Stacey Abrams invoked Brett Kavanaugh's nomination to the Supreme Court. Sarah Riggs Amico's husband made a last-ditch request. And U.S. Rep. Karen Handel brought up her favorite punching bag.

The end of September brought the most important fundraising deadline yet in the race for top Georgia offices, as candidates scrambled to put the finishing touches on their third-quarter financial reports.

Over the next week or so, the details of their fundraising hauls from July 1 to Sept. 30 will trickle out and send a message to voters, donors and party officials in Atlanta and Washington about the strength of their campaigns in the final stretch of the race.

In the governor's race, already the most expensive gubernatorial contest in state history, Abrams and Brian Kemp appealed to their party's bases for a new infusion of cash.

Kemp's pleas to his Republican supporters over the weekend highlighted his conservative policies and branded Abrams "too extreme for Georgia." And Abrams seized on the fraught hearings involving Kavanaugh, who has angrily denied accusations of sexual assault.

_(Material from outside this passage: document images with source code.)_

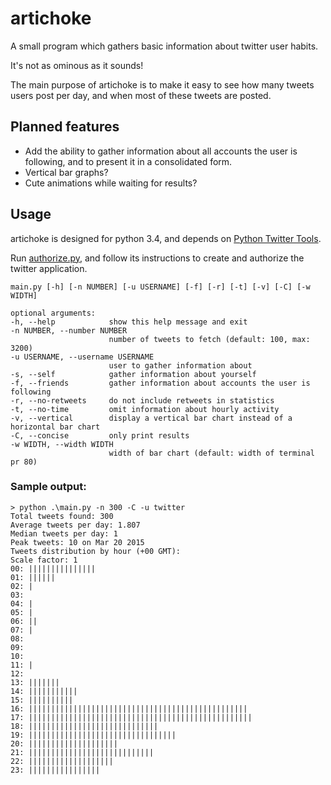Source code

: # artichoke
A small program which gathers basic information about twitter user habits.

It's not as ominous as it sounds!

The main purpose of artichoke is to make it easy to see how many tweets users post per day, and when most of these tweets are posted.


## Planned features

* Add the ability to gather information about all accounts the user is following, and to present it in a consolidated form.
* Vertical bar graphs?
* Cute animations while waiting for results?

## Usage

artichoke is designed for python 3.4, and depends on [Python Twitter Tools](http://mike.verdone.ca/twitter/).

Run [authorize.py](https://github.com/ideoforms/python-twitter-examples/blob/master/twitter-authorize.py), and follow its instructions to create and authorize the twitter application.

    main.py [-h] [-n NUMBER] [-u USERNAME] [-f] [-r] [-t] [-v] [-C] [-w WIDTH]  
    
    optional arguments:  
    -h, --help            show this help message and exit  
    -n NUMBER, --number NUMBER  
                          number of tweets to fetch (default: 100, max: 3200)  
    -u USERNAME, --username USERNAME  
                          user to gather information about  
    -s, --self            gather information about yourself  
    -f, --friends         gather information about accounts the user is following  
    -r, --no-retweets     do not include retweets in statistics  
    -t, --no-time         omit information about hourly activity  
    -v, --vertical        display a vertical bar chart instead of a horizontal bar chart  
    -C, --concise         only print results
    -w WIDTH, --width WIDTH  
                          width of bar chart (default: width of terminal pr 80)  

### Sample output:

    > python .\main.py -n 300 -C -u twitter
    Total tweets found: 300
    Average tweets per day: 1.807
    Median tweets per day: 1
    Peak tweets: 10 on Mar 20 2015
    Tweets distribution by hour (+00 GMT):
    Scale factor: 1
    00: |||||||||||||||
    01: ||||||
    02: |
    03:
    04: |
    05: |
    06: ||
    07: |
    08:
    09:
    10:
    11: |
    12:
    13: |||||||
    14: |||||||||||
    15: ||||||||||
    16: |||||||||||||||||||||||||||||||||||||||||||||||||
    17: ||||||||||||||||||||||||||||||||||||||||||||||||||
    18: |||||||||||||||||||||||||||||
    19: |||||||||||||||||||||||||||||||||
    20: ||||||||||||||||||||
    21: ||||||||||||||||||||||||||||
    22: |||||||||||||||||||
    23: ||||||||||||||||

“While I don't get to vote on Brett Kavanaugh's confirmation, I will not allow myself to feel powerless,” she wrote to donors, asking them to help her “build a Georgia where everyone is respected and treated with dignity.”

Down the ballot, candidates angled for some pre-deadline help. Amico’s husband Andrea sent an email to prospective supporters of her Democratic campaign for lieutenant governor with a picture of the smiling family and a request to help his wife “make a strong showing going into October!”

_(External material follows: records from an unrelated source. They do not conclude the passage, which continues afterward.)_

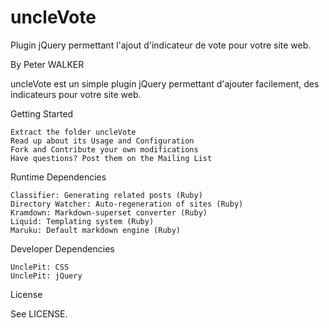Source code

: uncleVote
=========

Plugin jQuery permettant l'ajout d'indicateur de vote pour votre site web.

By Peter WALKER

uncleVote est un simple plugin jQuery permettant d'ajouter facilement,
des indicateurs pour votre site web.

Getting Started

    Extract the folder uncleVote
    Read up about its Usage and Configuration
    Fork and Contribute your own modifications
    Have questions? Post them on the Mailing List


Runtime Dependencies

    Classifier: Generating related posts (Ruby)
    Directory Watcher: Auto-regeneration of sites (Ruby)
    Kramdown: Markdown-superset converter (Ruby)
    Liquid: Templating system (Ruby)
    Maruku: Default markdown engine (Ruby)

Developer Dependencies

    UnclePit: CSS
    UnclePit: jQuery

License

See LICENSE.
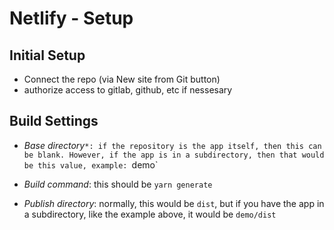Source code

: # Netlify - Setup

## Initial Setup
- Connect the repo (via New site from Git button)
- authorize access to gitlab, github, etc if nessesary

## Build Settings
- *Base directory*`*: if the repository is the app itself, then this can be blank. However, if the app is in a subdirectory, then that would be this value, example: `demo`

- *Build command*: this should be `yarn generate`

- *Publish directory*: normally, this would be `dist`, but if you have the app in a subdirectory, like the example above, it would be `demo/dist`

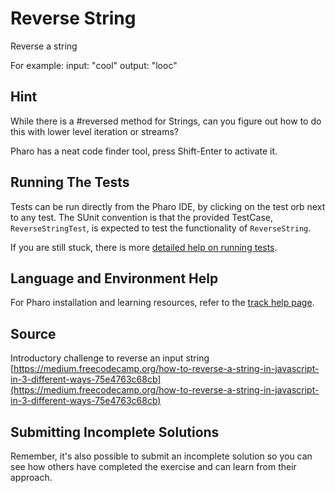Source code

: # Reverse String

Reverse a string

For example:
input: "cool"
output: "looc"

## Hint
While there is a #reversed method for Strings, can you figure out how to do this with lower level iteration or streams? Pharo has a neat code finder tool, press Shift-Enter  to activate it.


## Running The Tests

Tests can be run directly from the Pharo IDE, by clicking on the test orb next to any test.
The SUnit convention is that the provided TestCase, `ReverseStringTest`, is expected
to test the functionality of `ReverseString`.

If you are still stuck, there is more [detailed help on running tests](https://exercism.io/tracks/pharo/tests).

## Language and Environment Help

For Pharo installation and learning resources, refer to the [track help page](https://exercism.io/tracks/pharo/learning).


## Source

Introductory challenge to reverse an input string [https://medium.freecodecamp.org/how-to-reverse-a-string-in-javascript-in-3-different-ways-75e4763c68cb](https://medium.freecodecamp.org/how-to-reverse-a-string-in-javascript-in-3-different-ways-75e4763c68cb)


## Submitting Incomplete Solutions

Remember, it's also possible to submit an incomplete solution so you can see how others have completed the exercise
and can learn from their approach.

And Handel, who faces Democrat Lucy McBath in Georgia’s 6th Congressional District, warned Republicans that missing her campaign’s fundraising goal would put the GOP majority in the U.S. House and the nation’s progress “in immense danger.”

“Nancy Pelosi has already said that she’s willing to do anything to take back the Speaker’s gavel,” her fundraising plea read of the polarizing House Democratic leader.

“We need you to help us meet our fundraising deadline tonight, or we will hand Pelosi momentum at the worst possible time.”

Don't expect the rhetoric to cool off. The next major fundraising deadline falls on Oct. 25 – less than two weeks before the election.